Figure 6: GM-CSF inhibits IL-21-mediated pro-IL-1β processing.

(a) cDCs were treated with 100 ng ml⁻¹ IL-21 and/or 20 ng ml⁻¹ GM-CSF for 4 h, and Il1b mRNA relative to Rpl7 assessed by RT–PCR. Data are from three experiments. Error bars are means±s.e.m. (b) cDCs were treated as in a for 24 h, and intracellular pro-IL-1β expression (top panel) and cell death (bottom panel) analysed by flow cytometry. Data are representative of three experiments. (c) cDCs were treated as in a for 24 h, and IL-1β protein determined. Data are from three experiments. (d) cDCs from Bcl2l11^+/+ and Bcl2l11^−/− mice were treated with IL-21 for 24 h, or LPS for 24 h with 5 mM ATP added in the final 1 h, and % apoptotic cells (Annexin V⁺ and/or 7-AAD⁺) assessed.
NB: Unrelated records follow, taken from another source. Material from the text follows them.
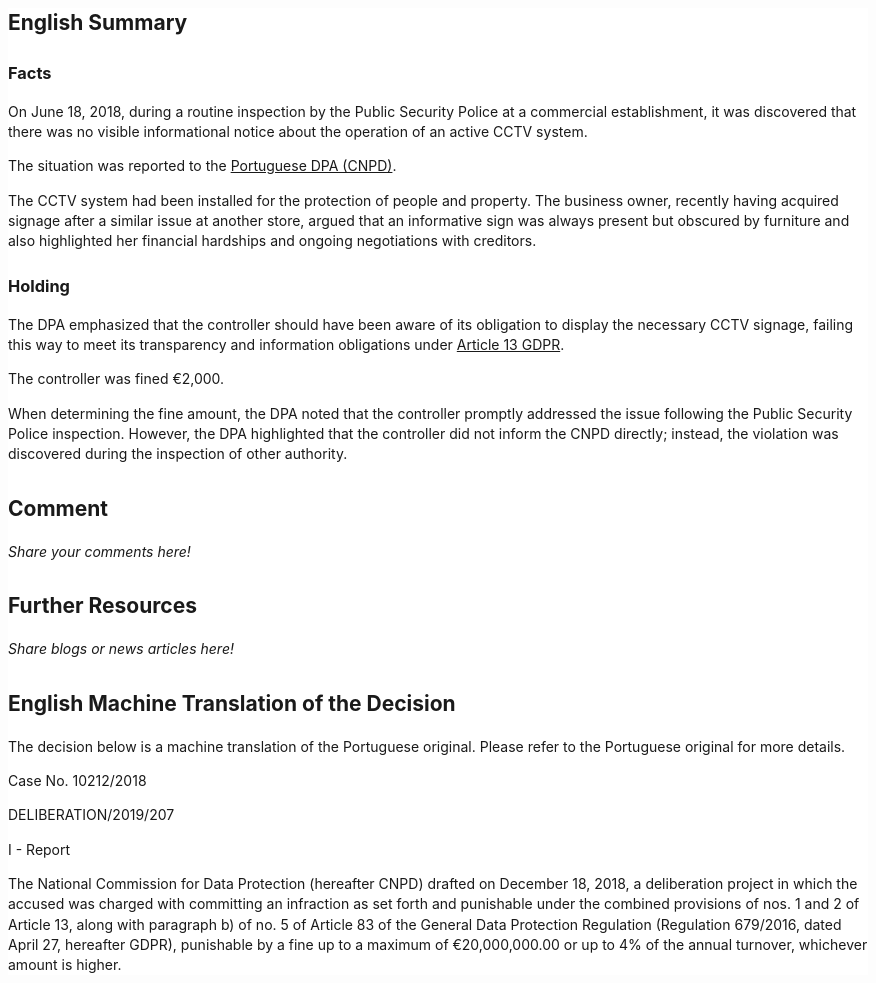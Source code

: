 ## English Summary

### Facts

On June 18, 2018, during a routine inspection by the Public Security Police at a commercial establishment, it was discovered that there was no visible informational notice about the operation of an active CCTV system.

The situation was reported to the [Portuguese DPA (CNPD)](/index.php?title=CNPD_\(Portugal\) "CNPD (Portugal)").

The CCTV system had been installed for the protection of people and property. The business owner, recently having acquired signage after a similar issue at another store, argued that an informative sign was always present but obscured by furniture and also highlighted her financial hardships and ongoing negotiations with creditors.

### Holding

The DPA emphasized that the controller should have been aware of its obligation to display the necessary CCTV signage, failing this way to meet its transparency and information obligations under [Article 13 GDPR](/index.php?title=Article_13_GDPR "Article 13 GDPR").

The controller was fined €2,000.

When determining the fine amount, the DPA noted that the controller promptly addressed the issue following the Public Security Police inspection. However, the DPA highlighted that the controller did not inform the CNPD directly; instead, the violation was discovered during the inspection of other authority.

## Comment

_Share your comments here!_

## Further Resources

_Share blogs or news articles here!_

## English Machine Translation of the Decision

The decision below is a machine translation of the Portuguese original. Please refer to the Portuguese original for more details.

Case No. 10212/2018

DELIBERATION/2019/207

I - Report

The National Commission for Data Protection (hereafter CNPD) drafted on December 18, 2018, a deliberation project in which the accused was charged with committing an infraction as set forth and punishable under the combined provisions of nos. 1 and 2 of Article 13, along with paragraph b) of no. 5 of Article 83 of the General Data Protection Regulation (Regulation 679/2016, dated April 27, hereafter GDPR), punishable by a fine up to a maximum of €20,000,000.00 or up to 4% of the annual turnover, whichever amount is higher.

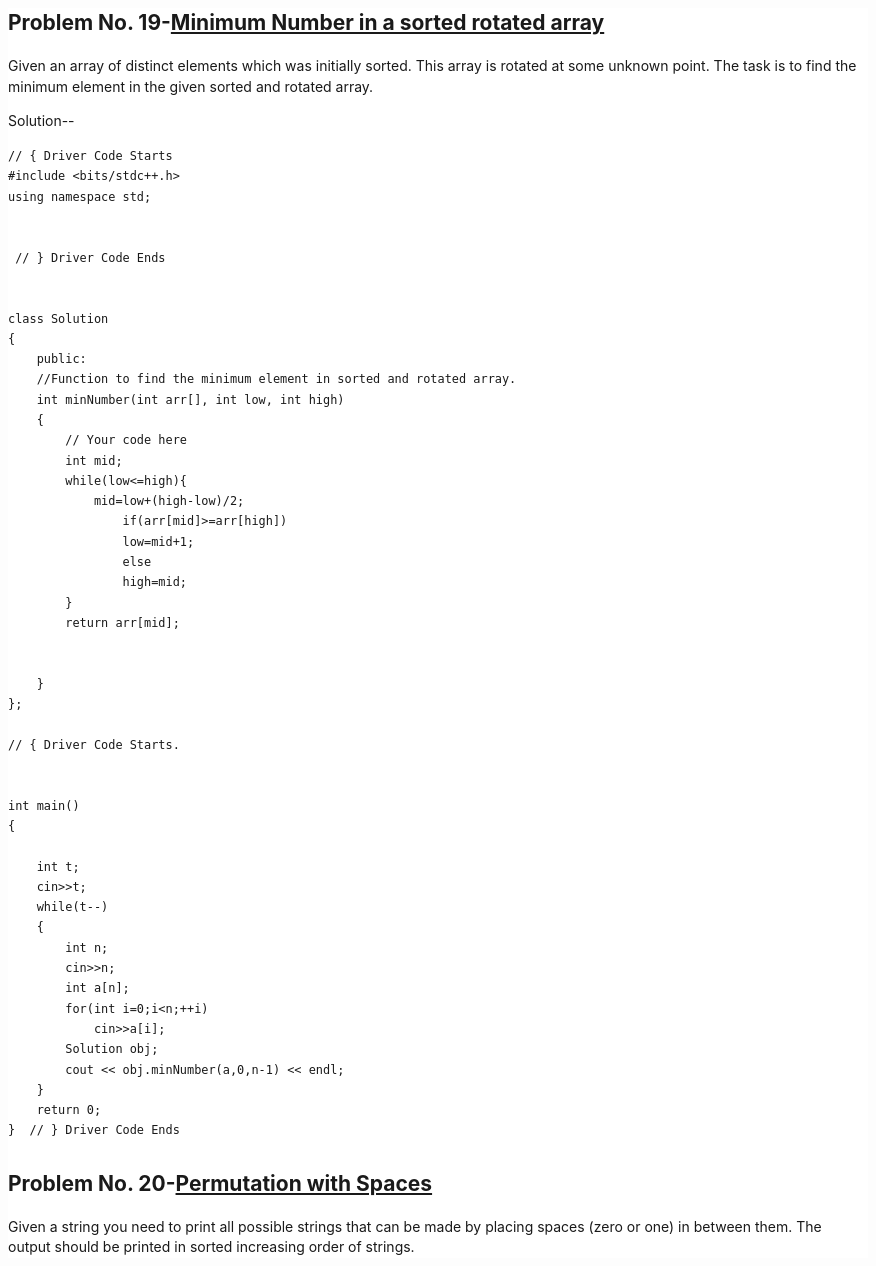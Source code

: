 ## Problem No. 19-[Minimum Number in a sorted rotated array](https://practice.geeksforgeeks.org/problems/minimum-number-in-a-sorted-rotated-array-1587115620/1#)
Given an array of distinct elements which was initially sorted. This array is rotated at some unknown point. The task is to find the minimum element in the given sorted and rotated array.

Solution--
```
// { Driver Code Starts
#include <bits/stdc++.h>
using namespace std;


 // } Driver Code Ends


class Solution
{
    public:
    //Function to find the minimum element in sorted and rotated array.
    int minNumber(int arr[], int low, int high)
    {
        // Your code here
        int mid;
        while(low<=high){
            mid=low+(high-low)/2;
                if(arr[mid]>=arr[high])
                low=mid+1;
                else
                high=mid;
        }
        return arr[mid];
         
        
    }
};

// { Driver Code Starts.


int main()
{
	
	int t;
	cin>>t;
	while(t--)
	{
		int n;
		cin>>n;
		int a[n];
		for(int i=0;i<n;++i)
			cin>>a[i];	
		Solution obj;
		cout << obj.minNumber(a,0,n-1) << endl;
	}
	return 0;
}  // } Driver Code Ends
```
## Problem No. 20-[Permutation with Spaces](https://practice.geeksforgeeks.org/problems/permutation-with-spaces3627/1)
Given a string you need to print all possible strings that can be made by placing spaces (zero or one) in between them. The output should be printed in sorted increasing order of strings.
NS, P=0.84. In c,d, error bars are means±s.e.m. (e) cDCs from Bcl2l11^+/+ and Bcl2l11^−/− were treated with IL-21 for 4 h, and Il1b mRNA relative to Rpl7 assessed by RT–PCR. Data are representative of three experiments; error bars are technical duplicates of the representative experiment; NS, P=0.14. (f) As in d, but IL-1β protein instead of apoptosis was determined. Data are from three experiments; error bars are means±s.e.m; NS, P=0.34. In c and f, IL-1β levels in the culture supernatant was determined by ELISA. Pro-IL-1β induced by IL-21 in the culture supernatant was minimal, based on a pro-IL-1β-specific ELISA. Statistical analysis was performed by Student’s t-test.